Звучал он не каждую ночь, но в последнюю субботу перед экзаменами Александру послышалось, будто знакомый голос начал рассказывать, как над сценой какого-то театра в самом сердце сказочного города поднимался занавес. Да, занавес был поднят, музыканты окунулись в свои партии, как ныряльщики — в обжигающе холодную, чистую воду, а из-за картонных деревьев выбежали танцовщики. Музыка ничем не напоминала сочинения прежних эпох — балет был написан молодым композитором, которому предрекали блестящее будущее. Поговаривали, будто он живет в том самом городе, но за кулисами его никто не видел. Конечно, мы все были заинтригованы, но для меня дело не ограничивалось праздным любопытством. Изнурительные репетиции продолжались неделю за неделей, а он так и не приходил, и мной овладело нетерпение.
Понимаешь, мне хотелось, чтобы он посмотрел, как я танцую.
— У гениев свои причуды, — сказал мне в день премьеры Вацлав и погладил меня по руке, как гладят кошку: ласково и с опаской. — Тебе ли не знать, радость моя.
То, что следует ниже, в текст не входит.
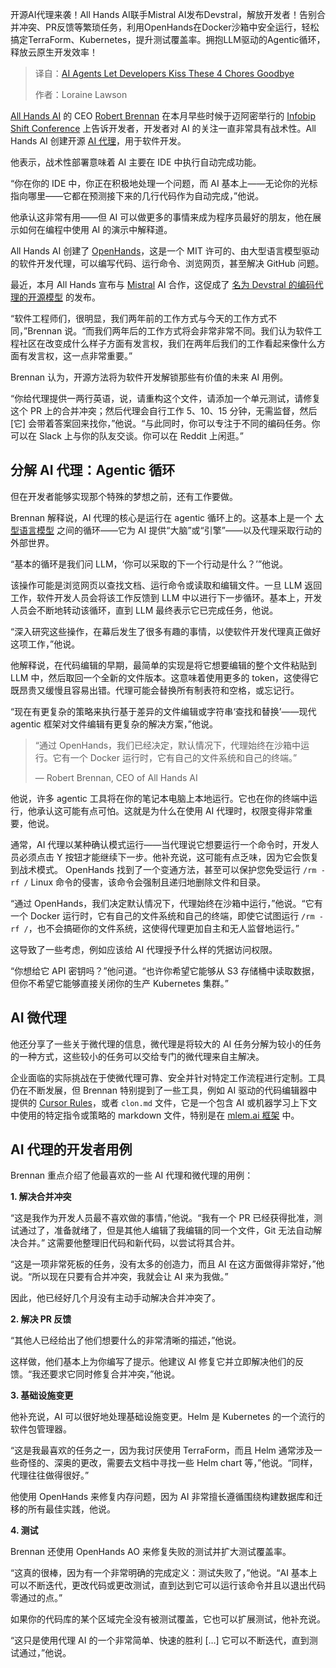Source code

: 
<!--
title: AI代理让开发者告别这4个繁琐的任务
cover: https://cdn.thenewstack.io/media/2025/05/c00d132d-ai_programming_buddy.jpg
summary: 开源AI代理来袭！All Hands AI联手Mistral AI发布Devstral，解放开发者！告别合并冲突、PR反馈等繁琐任务，利用OpenHands在Docker沙箱中安全运行，轻松搞定TerraForm、Kubernetes，提升测试覆盖率。拥抱LLM驱动的Agentic循环，释放云原生开发效率！
-->

开源AI代理来袭！All Hands AI联手Mistral AI发布Devstral，解放开发者！告别合并冲突、PR反馈等繁琐任务，利用OpenHands在Docker沙箱中安全运行，轻松搞定TerraForm、Kubernetes，提升测试覆盖率。拥抱LLM驱动的Agentic循环，释放云原生开发效率！

> 译自：[AI Agents Let Developers Kiss These 4 Chores Goodbye](https://thenewstack.io/ai-agents-let-developers-kiss-these-4-chores-goodbye/)
> 
> 作者：Loraine Lawson

[All Hands AI](https://www.all-hands.dev/) 的 CEO [Robert Brennan](https://www.linkedin.com/in/robert-a-brennan/) 在本月早些时候于迈阿密举行的 [Infobip Shift Conference](https://shift.infobip.com/) 上告诉开发者，开发者对 AI 的关注一直非常具有战术性。All Hands AI 创建开源 [AI 代理](https://thenewstack.io/ai-agents-a-comprehensive-introduction-for-developers/)，用于软件开发。

他表示，战术性部署意味着 AI 主要在 IDE 中执行自动完成功能。

“你在你的 IDE 中，你正在积极地处理一个问题，而 AI 基本上——无论你的光标指向哪里——它都在预测接下来的几行代码作为自动完成，”他说。

他承认这非常有用——但 AI 可以做更多的事情来成为程序员最好的朋友，他在展示如何在编程中使用 AI 的演示中解释道。

All Hands AI 创建了 [OpenHands](https://github.com/All-Hands-AI/OpenHands)，这是一个 MIT 许可的、由大型语言模型驱动的软件开发代理，可以编写代码、运行命令、浏览网页，甚至解决 GitHub 问题。

最近，本月 All Hands 宣布与 [Mistral](https://thenewstack.io/gemma-google-takes-on-small-open-models-llama-2-and-mistral/) AI 合作，这促成了 [名为 Devstral 的编码代理的开源模型](https://www.all-hands.dev/blog/devstral-a-new-state-of-the-art-open-model-for-coding-agents) 的发布。

“软件工程师们，很明显，我们两年前的工作方式与今天的工作方式不同，”Brennan 说。“而我们两年后的工作方式将会非常非常不同。我们认为软件工程社区在改变成什么样子方面有发言权，我们在两年后我们的工作看起来像什么方面有发言权，这一点非常重要。”

Brennan 认为，开源方法将为软件开发解锁那些有价值的未来 AI 用例。

“你给代理提供一两行英语，说，请重构这个文件，请添加一个单元测试，请修复这个 PR 上的合并冲突；然后代理会自行工作 5、10、15 分钟，无需监督，然后 [它] 会带着答案回来找你，”他说。“与此同时，你可以专注于不同的编码任务。你可以在 Slack 上与你的队友交谈。你可以在 Reddit 上闲逛。”

## 分解 AI 代理：Agentic 循环

但在开发者能够实现那个特殊的梦想之前，还有工作要做。

Brennan 解释说，AI 代理的核心是运行在 agentic 循环上的。这基本上是一个 [大型语言模型](https://thenewstack.io/7-guiding-principles-for-working-with-llms/) 之间的循环——它为 AI 提供“大脑”或“引擎”——以及代理采取行动的外部世界。

“基本的循环是我们问 LLM，‘你可以采取的下一个行动是什么？’”他说。

该操作可能是浏览网页以查找文档、运行命令或读取和编辑文件。一旦 LLM 返回工作，软件开发人员会将该工作反馈到 LLM 中以进行下一步循环。基本上，开发人员会不断地转动该循环，直到 LLM 最终表示它已完成任务，他说。

“深入研究这些操作，在幕后发生了很多有趣的事情，以使软件开发代理真正做好这项工作，”他说。

他解释说，在代码编辑的早期，最简单的实现是将它想要编辑的整个文件粘贴到 LLM 中，然后取回一个全新的文件版本。这意味着使用更多的 token，这使得它既昂贵又缓慢且容易出错。代理可能会替换所有制表符和空格，或忘记行。

“现在有更复杂的策略来执行基于差异的文件编辑或字符串‘查找和替换’——现代 agentic 框架对文件编辑有更复杂的解决方案，”他说。

> “通过 OpenHands，我们已经决定，默认情况下，代理始终在沙箱中运行。它有一个 Docker 运行时，它有自己的文件系统和自己的终端。”
>
> — Robert Brennan, CEO of All Hands AI

他说，许多 agentic 工具将在你的笔记本电脑上本地运行。它也在你的终端中运行，他承认这可能有点可怕。这就是为什么在使用 AI 代理时，权限变得非常重要，他说。

通常，AI 代理以某种确认模式运行——当代理说它想要运行一个命令时，开发人员必须点击 Y 按钮才能继续下一步。他补充说，这可能有点乏味，因为它会恢复到战术模式。
OpenHands 找到了一个变通方法，甚至可以保护您免受运行 `/rm -rf /` Linux 命令的侵害，该命令会强制且递归地删除文件和目录。

“通过 OpenHands，我们决定默认情况下，代理始终在沙箱中运行，”他说。“它有一个 Docker 运行时，它有自己的文件系统和自己的终端，即使它试图运行 `/rm -rf /`，也不会搞砸你的文件系统，这使得代理更加自主和无人监督地运行。”

这导致了一些考虑，例如应该给 AI 代理授予什么样的凭据访问权限。

“你想给它 API 密钥吗？”他问道。“也许你希望它能够从 S3 存储桶中读取数据，但你不希望它能够直接关闭你的生产 Kubernetes 集群。”

## AI 微代理

他还分享了一些关于微代理的信息，微代理是将较大的 AI 任务分解为较小的任务的一种方式，这些较小的任务可以交给专门的微代理来自主解决。

企业面临的实际挑战在于使微代理可靠、安全并针对特定工作流程进行定制。工具仍在不断发展，但 Brennan 特别提到了一些工具，例如 AI 驱动的代码编辑器中提供的 [Cursor Rules](https://docs.cursor.com/context/rules)，或者 `clon.md` 文件，它是一个包含 AI 或机器学习上下文中使用的特定指令或策略的 markdown 文件，特别是在 [mlem.ai 框架](https://github.com/iterative/mlem.ai/blob/main/content/docs/command-reference/clone.md) 中。

## AI 代理的开发者用例

Brennan 重点介绍了他最喜欢的一些 AI 代理和微代理的用例：

**1. 解决合并冲突**

“这是我作为开发人员最不喜欢做的事情，”他说。“我有一个 PR 已经获得批准，测试通过了，准备就绪了，但是其他人编辑了我编辑的同一个文件，Git 无法自动解决合并。” 这需要他整理旧代码和新代码，以尝试将其合并。

“这是一项非常死板的任务，没有太多的创造力，而且 AI 在这方面做得非常好，”他说。“所以现在只要有合并冲突，我就会让 AI 来为我做。”

因此，他已经好几个月没有主动手动解决合并冲突了。

**2. 解决 PR 反馈**

“其他人已经给出了他们想要什么的非常清晰的描述，”他说。

这样做，他们基本上为你编写了提示。他建议 AI 修复它并立即解决他们的反馈。“我还要求它同时修复合并冲突，”他说。

**3. 基础设施变更**

他补充说，AI 可以很好地处理基础设施变更。Helm 是 Kubernetes 的一个流行的软件包管理器。

“这是我最喜欢的任务之一，因为我讨厌使用 TerraForm，而且 Helm 通常涉及一些奇怪的、深奥的更改，需要去文档中寻找一些 Helm chart 等，”他说。“同样，代理往往做得很好。”

他使用 OpenHands 来修复内存问题，因为 AI 非常擅长遵循围绕构建数据库和迁移的所有最佳实践，他说。

**4. 测试**

Brennan 还使用 OpenHands AO 来修复失败的测试并扩大测试覆盖率。

“这真的很棒，因为有一个非常明确的完成定义：测试失败了，”他说。“AI 基本上可以不断迭代，更改代码或更改测试，直到达到它可以运行该命令并且以退出代码零通过的点。”

如果你的代码库的某个区域完全没有被测试覆盖，它也可以扩展测试，他补充说。

“这只是使用代理 AI 的一个非常简单、快速的胜利 […] 它可以不断迭代，直到测试通过，”他说。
Сцена зияла мягкой бархатной пустотой, освещенной мерцанием огоньков: стены были задрапированы черным, и в миниатюрных подсвечниках отливающего черного хрусталя горели сотни, нет, тысячи свечей — их было так много, что за час до премьеры с улицы позвали двух-трех юнцов, которые помогали зажигать фитили. Я наблюдала за ними из-за кулис, околдованная зрелищем внезапно оживающей темноты, открывающей яркие очи света.
Я волновалась.
Ничего труднее этой сольной партии я прежде не знала, как не знала и ничего прекраснее. Ближе к концу там был один момент, когда красота становилась такой непереносимой, что мне казалось, будто я умираю. Впрочем, так и было задумано: видишь ли, свечи были звездами, а я — луной, и луна прибывала, и убывала — и умирала. В ту первую ночь я танцевала, танцевала, танцевала, пока в глазах у меня не потемнело, а на ногах не выросли крылья, и весь мир назревал, расцветал и увядал вместе со мной, огоньки свеч танцевали у меня под кожей, музыка струилась неуловимой капелью, обрушивалась ревущим водопадом, шелестела у меня в ушах падающими звездами и наконец издавала протяжный, обессилевший стон. Когда от надрыва душа моя источилась и последний серебряный покров соскользнул у меня с плеч, я совершила заключительный, дух захватывающий прыжок в черную пропасть черного неба. Наутро обо мне писали все газеты. Чудо, настоящее чудо, твердил хор щебечущих голосов: «Ах, она просто летала!» — и на следующую ночь театр был переполнен, как и на третью ночь, и вереницу последовавших ночей — всем хотелось увидеть, как я зависаю в полете на одно лишнее биение сердца, которое казалось им невозможным. «Парящая над музыкой» — так меня окрестили. И в самом деле, прыжок этот был неимоверно трудным. На репетициях в кулисе стояли танцовщики кордебалета, готовые подхватить меня на спуске с бархатных небес; я проскальзывала сквозь их услужливые, равнодушные пальцы и оседала на пол.